**Activity**: Make an exact copy of the lines from the top of the entries below through the line with "DOM 元素（因为数量很大所以一般会建立规则索引树），所以有一个快速的方法来判断「这个 selector". Leave all pictures out.

**Recorded information**:
━━━━━━━━━━━━━━━━━━━━━━━━━━━━━━
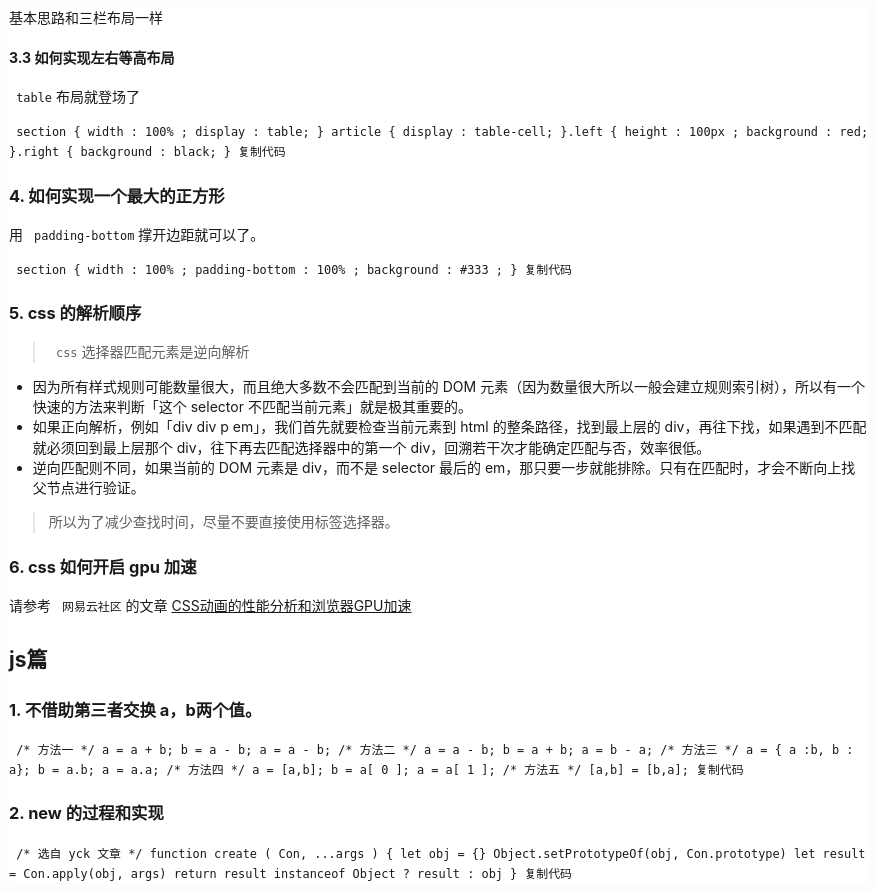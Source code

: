 基本思路和三栏布局一样

#### 3.3 如何实现左右等高布局 ####

` table` 布局就登场了

` section { width : 100% ; display : table; } article { display : table-cell; }.left { height : 100px ; background : red; }.right { background : black; } 复制代码`

### 4. 如何实现一个最大的正方形 ###

用 ` padding-bottom` 撑开边距就可以了。

` section { width : 100% ; padding-bottom : 100% ; background : #333 ; } 复制代码`

### 5. css 的解析顺序 ###

> 
> 
> 
> ` css` 选择器匹配元素是逆向解析
> 
> 

* 因为所有样式规则可能数量很大，而且绝大多数不会匹配到当前的 DOM 元素（因为数量很大所以一般会建立规则索引树），所以有一个快速的方法来判断「这个 selector 不匹配当前元素」就是极其重要的。
* 如果正向解析，例如「div div p em」，我们首先就要检查当前元素到 html 的整条路径，找到最上层的 div，再往下找，如果遇到不匹配就必须回到最上层那个 div，往下再去匹配选择器中的第一个 div，回溯若干次才能确定匹配与否，效率很低。
* 逆向匹配则不同，如果当前的 DOM 元素是 div，而不是 selector 最后的 em，那只要一步就能排除。只有在匹配时，才会不断向上找父节点进行验证。

> 
> 
> 
> 所以为了减少查找时间，尽量不要直接使用标签选择器。
> 
> 

### 6. css 如何开启 gpu 加速 ###

请参考 ` 网易云社区` 的文章 [CSS动画的性能分析和浏览器GPU加速]( https://juejin.im/post/5bd947326fb9a0226924ad77#heading-2 )

## js篇 ##

### 1. 不借助第三者交换 a，b两个值。 ###

` /* 方法一 */ a = a + b; b = a - b; a = a - b; /* 方法二 */ a = a - b; b = a + b; a = b - a; /* 方法三 */ a = { a :b, b :a}; b = a.b; a = a.a; /* 方法四 */ a = [a,b]; b = a[ 0 ]; a = a[ 1 ]; /* 方法五 */ [a,b] = [b,a]; 复制代码`

### 2. new 的过程和实现 ###

` /* 选自 yck 文章 */ function create ( Con, ...args ) { let obj = {} Object.setPrototypeOf(obj, Con.prototype) let result = Con.apply(obj, args) return result instanceof Object ? result : obj } 复制代码`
━━━━━━━━━━━━━━━━━━━━━━━━━━━━━━
**Result**:
Source code

: 基本思路和三栏布局一样

#### 3.3 如何实现左右等高布局 ####

` table` 布局就登场了

` section { width : 100% ; display : table; } article { display : table-cell; }.left { height : 100px ; background : red; }.right { background : black; } 复制代码`

### 4. 如何实现一个最大的正方形 ###

用 ` padding-bottom` 撑开边距就可以了。

` section { width : 100% ; padding-bottom : 100% ; background : #333 ; } 复制代码`

### 5. css 的解析顺序 ###

> 
> 
> 
> ` css` 选择器匹配元素是逆向解析
> 
> 

* 因为所有样式规则可能数量很大，而且绝大多数不会匹配到当前的 DOM 元素（因为数量很大所以一般会建立规则索引树），所以有一个快速的方法来判断「这个 selector 不匹配当前元素」就是极其重要的。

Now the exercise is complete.